Book Synopsis Deterritorialization and Literary Form by : Flora Süssekind
Download or read book Deterritorialization and Literary Form written by Flora Süssekind and published by . This book was released on 2002 with total page 38 pages. Available in PDF, EPUB and Kindle. Book excerpt:
Book Synopsis Empire Islands by : Rebecca Weaver-Hightower
Download or read book Empire Islands written by Rebecca Weaver-Hightower and published by U of Minnesota Press. This book was released on 2007 with total page 316 pages. Available in PDF, EPUB and Kindle. Book excerpt: Through a detailed unpacking of the castaway genre’s appeal in English literature, Empire Islands forwards our understanding of the sociopsychology of British Empire. Rebecca Weaver-Hightower argues convincingly that by helping generations of readers to make sense of—and perhaps feel better about—imperial aggression, the castaway story in effect enabled the expansion and maintenance of European empire. Empire Islands asks why so many colonial authors chose islands as the setting for their stories of imperial adventure and why so many postcolonial writers “write back” to those island castaway narratives. Drawing on insightful readings of works from Thomas More’s Utopia to Caribbean novels like George Lamming’s Water with Berries, from canonical works such as Robinson Crusoe and The Tempest to the lesser-known A Narrative of the Life and Astonishing Adventures of John Daniel by Ralph Morris, Weaver-Hightower examines themes of cannibalism, piracy, monstrosity, imperial aggression, and the concept of going native. Ending with analysis of contemporary film and the role of the United States in global neoimperialism, Weaver-Hightower exposes how island narratives continue not only to describe but to justify colonialism. Rebecca Weaver-Hightower is assistant professor of English and postcolonial studies at the University of North Dakota.

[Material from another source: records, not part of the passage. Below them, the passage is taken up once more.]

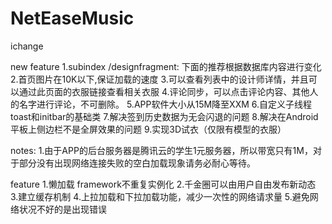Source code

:# NetEaseMusic
ichange

new feature
1.subindex /designfragment: 下面的推荐根据数据库内容进行变化
2.首页图片在10K以下,保证加载的速度
3.可以查看列表中的设计师详情，并且可以通过此页面的衣服链接查看相关衣服
4.评论同步，可以点击评论内容、其他人的名字进行评论，不可删除。
5.APP软件大小从15M降至XXM
6.自定义子线程toast和initbar的基础类
7.解决签到历史数据为无会闪退的问题
8.解决在Android平板上侧边栏不是全屏效果的问题
9.实现3D试衣（仅限有模型的衣服）

notes:
1.由于APP的后台服务器是腾讯云的学生1元服务器，所以带宽只有1M，对于部分没有出现网络连接失败的空白加载现象请务必耐心等待。

feature
1.懒加载 framework不重复实例化
2.千金圈可以由用户自由发布新动态
3.建立缓存机制
4.上拉加载和下拉加载功能，减少一次性的网络请求量
5.避免网络状况不好的是出现错误

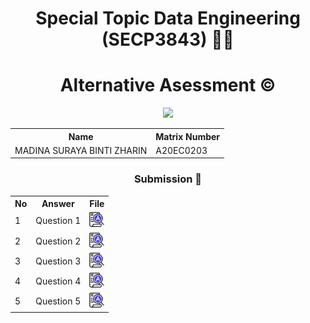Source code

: <h1 align='center'>Special Topic Data Engineering (SECP3843) 👩‍💻</h1>
<h1 align='center'>Alternative Asessment ©️</h1>

<p align="center">
  <img height="200px" src="https://github.com/drshahizan/SECP3843/assets/119557584/4729a4cf-ee1a-476b-85d3-dae3adaade35" />
</p>

 <table align='center'>
   <tr>
     <th>Name</th>
     <th>Matrix Number</th>
   </tr>
 
   <tr>
     <td>MADINA SURAYA BINTI ZHARIN</td>
     <td>A20EC0203</td>
   </tr>
  </table>

<h3 align='center'>Submission 💯	</h3>

<table align='center'>
  <tr>
    <th>No</th>
    <th>Answer</th>
    <th>File</th>
  </tr>
  <tr>
    <td>1</td>
    <td>Question 1</td>
    <td><a href="./Question1/AnswerQ1.md"><img src="../../images/answer.png" width="24px" height="24px"></a></td>
  </tr>
  <tr>
    <td>2</td>
    <td>Question 2</td>
    <td><a href="./Question2/AnswerQ2.md"><img src="../../images/answer.png" width="24px" height="24px"></a></td>
  </tr>
  <tr>
    <td>3</td>
    <td>Question 3</td>
    <td><a href="./Question3/AnswerQ3.md"><img src="../../images/answer.png" width="24px" height="24px"></a></td>
  </tr>
  <tr>
    <td>4</td>
    <td>Question 4</td>
    <td><a href="./Question4/AnswerQ4.md"><img src="../../images/answer.png" width="24px" height="24px"></a></td>
  </tr>
  <tr>
    <td>5</td>
    <td>Question 5</td>
    <td><a href="./Question5/AnswerQ5.md"><img src="../../images/answer.png" width="24px" height="24px"></a></td>
  </tr>
</table>
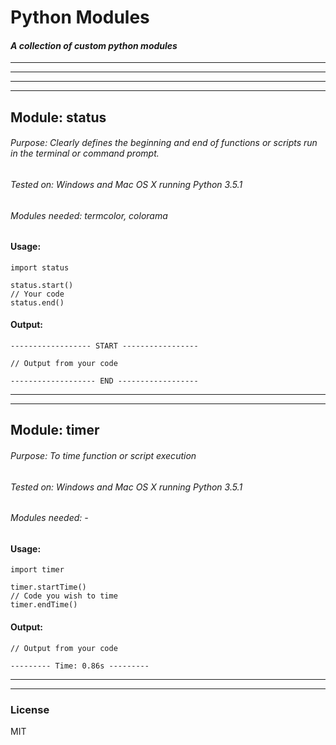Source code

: # Python Modules
#### _A collection of custom python modules_

---
---
---
---

## Module: status
###### Purpose: Clearly defines the beginning and end of functions or scripts run in the terminal or command prompt.
###### Tested on: Windows and Mac OS X running Python 3.5.1
###### Modules needed: termcolor, colorama

#### Usage:
    import status
    
    status.start()
    // Your code
    status.end()
#### Output:
    ------------------ START -----------------
     
    // Output from your code
     
    ------------------- END ------------------

---
---

## Module: timer
###### Purpose: To time function or script execution
###### Tested on: Windows and Mac OS X running Python 3.5.1
###### Modules needed: -

#### Usage:
    import timer
    
    timer.startTime()
    // Code you wish to time
    timer.endTime()
#### Output:
    // Output from your code
     
    --------- Time: 0.86s ---------

---
---

### License
MIT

Download or read book Kafka written by Gilles Deleuze and published by U of Minnesota Press. This book was released on 1986 with total page 140 pages. Available in PDF, EPUB and Kindle. Book excerpt: In Kafka Deleuze and Guattari free their subject from his (mis)intrepreters. In contrast to traditional readings that see in Kafka's work a case of Oedipalized neurosis or a flight into transcendence, guilt, and subjectivity, Deleuze and Guattari make a case for Kafka as a man of joy, a promoter of radical politics who resisted at every turn submission to frozen hierarchies.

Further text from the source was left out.